| Exercise |
Below are the entries; return exactly the line with "- 没有终结操作，中间操作是不会执行的" and every later line, without anything else.
------ Records shown ------
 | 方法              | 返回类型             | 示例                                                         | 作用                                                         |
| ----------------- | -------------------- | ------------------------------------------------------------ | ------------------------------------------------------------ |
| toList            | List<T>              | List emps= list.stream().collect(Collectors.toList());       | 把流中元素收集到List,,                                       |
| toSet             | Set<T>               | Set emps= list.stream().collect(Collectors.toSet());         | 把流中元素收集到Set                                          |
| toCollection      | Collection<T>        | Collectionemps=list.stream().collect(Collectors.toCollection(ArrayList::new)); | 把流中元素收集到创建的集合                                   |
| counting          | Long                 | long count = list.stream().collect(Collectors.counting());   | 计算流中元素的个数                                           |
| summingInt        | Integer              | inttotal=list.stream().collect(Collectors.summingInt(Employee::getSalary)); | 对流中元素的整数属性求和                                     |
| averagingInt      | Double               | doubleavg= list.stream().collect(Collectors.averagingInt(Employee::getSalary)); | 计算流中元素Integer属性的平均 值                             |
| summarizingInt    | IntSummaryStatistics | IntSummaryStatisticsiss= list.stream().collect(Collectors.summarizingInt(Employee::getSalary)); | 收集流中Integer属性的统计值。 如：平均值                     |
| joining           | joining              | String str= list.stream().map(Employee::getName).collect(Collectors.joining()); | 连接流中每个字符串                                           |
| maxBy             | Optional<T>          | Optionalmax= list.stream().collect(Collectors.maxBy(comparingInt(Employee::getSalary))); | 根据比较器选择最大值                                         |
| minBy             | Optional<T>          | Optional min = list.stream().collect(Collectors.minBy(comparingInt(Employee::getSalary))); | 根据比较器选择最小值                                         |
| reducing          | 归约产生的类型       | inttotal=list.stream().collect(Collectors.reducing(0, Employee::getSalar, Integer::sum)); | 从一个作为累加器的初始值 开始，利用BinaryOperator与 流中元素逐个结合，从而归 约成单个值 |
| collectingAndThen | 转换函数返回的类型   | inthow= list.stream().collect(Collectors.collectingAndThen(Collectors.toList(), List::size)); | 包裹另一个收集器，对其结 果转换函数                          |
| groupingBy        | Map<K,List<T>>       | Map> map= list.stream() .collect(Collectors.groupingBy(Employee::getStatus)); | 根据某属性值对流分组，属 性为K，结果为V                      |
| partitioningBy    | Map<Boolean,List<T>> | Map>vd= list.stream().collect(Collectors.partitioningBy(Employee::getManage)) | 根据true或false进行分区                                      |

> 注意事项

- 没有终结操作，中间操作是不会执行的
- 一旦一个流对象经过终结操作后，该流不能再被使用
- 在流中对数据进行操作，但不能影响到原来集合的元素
------
| Expected output |
- 没有终结操作，中间操作是不会执行的
- 一旦一个流对象经过终结操作后，该流不能再被使用
- 在流中对数据进行操作，但不能影响到原来集合的元素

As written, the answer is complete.